[PROBLEM DESCRIPTION]
Going down the listing below, print exactly each line from the one with "- Special characters: 100% success" up to and including the one with "- Natural language: Greatly improved", and skip the rest.

Top of INPUT

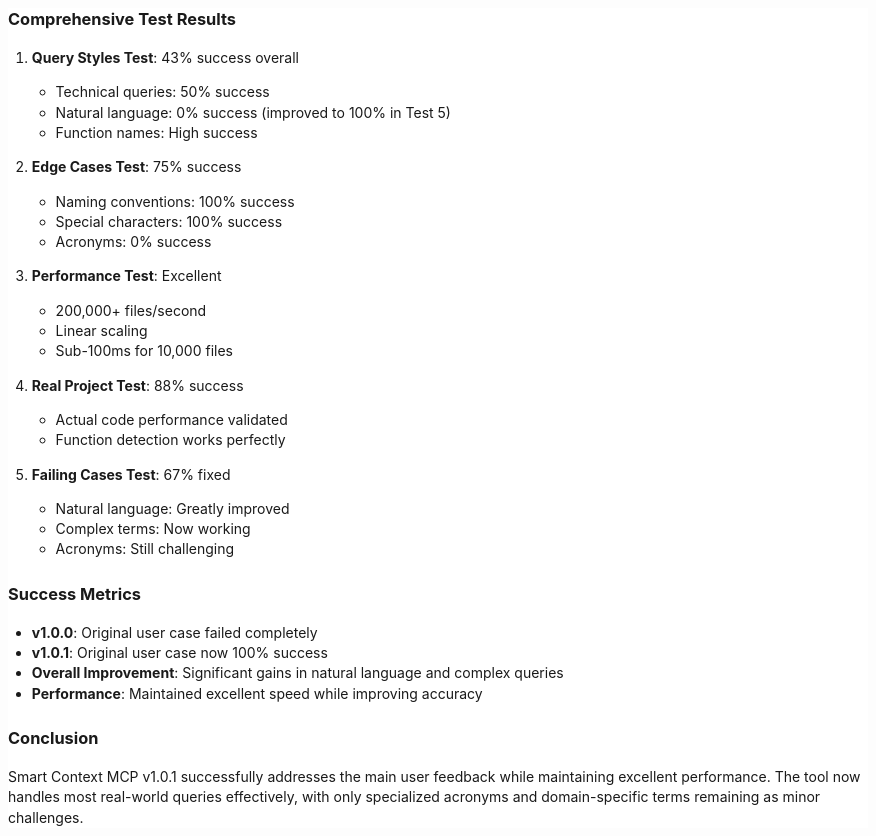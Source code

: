 ### Comprehensive Test Results

1. **Query Styles Test**: 43% success overall
   - Technical queries: 50% success
   - Natural language: 0% success (improved to 100% in Test 5)
   - Function names: High success

2. **Edge Cases Test**: 75% success
   - Naming conventions: 100% success
   - Special characters: 100% success
   - Acronyms: 0% success

3. **Performance Test**: Excellent
   - 200,000+ files/second
   - Linear scaling
   - Sub-100ms for 10,000 files

4. **Real Project Test**: 88% success
   - Actual code performance validated
   - Function detection works perfectly

5. **Failing Cases Test**: 67% fixed
   - Natural language: Greatly improved
   - Complex terms: Now working
   - Acronyms: Still challenging

### Success Metrics

- **v1.0.0**: Original user case failed completely
- **v1.0.1**: Original user case now 100% success
- **Overall Improvement**: Significant gains in natural language and complex queries
- **Performance**: Maintained excellent speed while improving accuracy

### Conclusion

Smart Context MCP v1.0.1 successfully addresses the main user feedback while maintaining excellent performance. The tool now handles most real-world queries effectively, with only specialized acronyms and domain-specific terms remaining as minor challenges.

Bottom of INPUT

[EXERCISE SOLUTION]
   - Special characters: 100% success
   - Acronyms: 0% success

3. **Performance Test**: Excellent
   - 200,000+ files/second
   - Linear scaling
   - Sub-100ms for 10,000 files

4. **Real Project Test**: 88% success
   - Actual code performance validated
   - Function detection works perfectly

5. **Failing Cases Test**: 67% fixed
   - Natural language: Greatly improved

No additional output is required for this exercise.